There are a few questions about a use case in which I am presently working, This is related to establishing a data pipeline(Data Integration) from Hadoop to Elasticsearch.
I did a few quick POCs by creating the indices in the hive and exporting the data there, and later viewing them in Kibana. But, I am looking for something in a much broader area, and below are my questions:
What are some best practices which you would suggest to perform this kind of activity? Any reference would surely be helpful.
Where should we perform all the staging, incremental load, and transformation-related activities? (In Hadoop or in Kibana). As per my understanding, this can be done in the hive via HQL/Spark SQL queries which we can schedule using any schedulers. But, is there anything different in Kibana which will have an upper hand over Hadoop?

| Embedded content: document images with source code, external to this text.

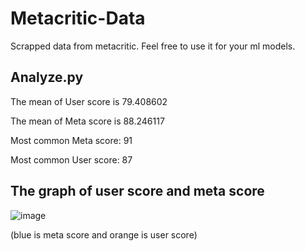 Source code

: # Metacritic-Data
Scrapped data from metacritic. Feel free to use it for your ml models.

## Analyze.py 

The mean of User score is 79.408602

The mean of Meta score is 88.246117

Most common Meta score: 91

Most common User score: 87

## The graph of user score and meta score

![image](https://user-images.githubusercontent.com/100873915/219395117-7223236c-1822-4267-92d7-5e10ac038f13.png)

(blue is meta score and orange is user score)

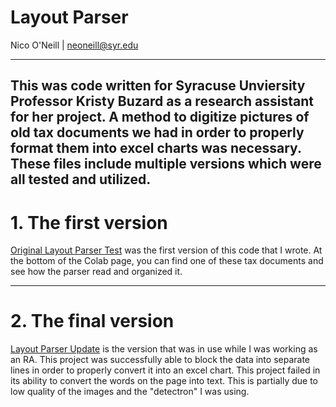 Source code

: # Layout Parser
Nico O'Neill | [neoneill@syr.edu](mailto:neoneill@syr.edu)

---

This was code written for Syracuse Unviersity Professor Kristy Buzard as a research assistant for her project. A method to digitize pictures of old tax documents we had in order to properly format them into excel charts was necessary. These files include multiple versions which were all tested and utilized.
---

# 1. The first version

[Original Layout Parser Test](https://github.com/ninoc0/Layout-Parser/blob/main/orignal_layout_parser_test.ipynb) was the first version of this code that I wrote. At the bottom of the Colab page, you can find one of these tax documents and see how the parser read and organized it.

---
# 2. The final version
[Layout Parser Update](https://github.com/ninoc0/Layout-Parser/blob/main/layout_parser_update.ipynb) is the version that was in use while I was working as an RA. This project was successfully able to block the data into separate lines in order to properly convert it into an excel chart. This project failed in its ability to convert the words on the page into text. This is partially due to low quality of the images and the "detectron" I was using.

The Hive environment is hosted in the HDInsight cluster, and I guess the ECS is on-premises. As I have newly joined the team, there is much of the information abstracted. But, I would make sure to get this information asap. Overall, do we need to do anything differently when any cloud environment comes into the picture?
Lastly, as we are moving the data from one place to another, reconciliation plays an important role. Can you suggest/advise a few ways of doing this? I was thinking to include a python script to get the counts from Hive and Kibana and produce a flat-file (probably in a beautiful way. Well I know they don't look that way :P) to store in the Storage Account, and later it can be used by a SQL engine?
If I can get the answers to the above pointers, I can make a great start.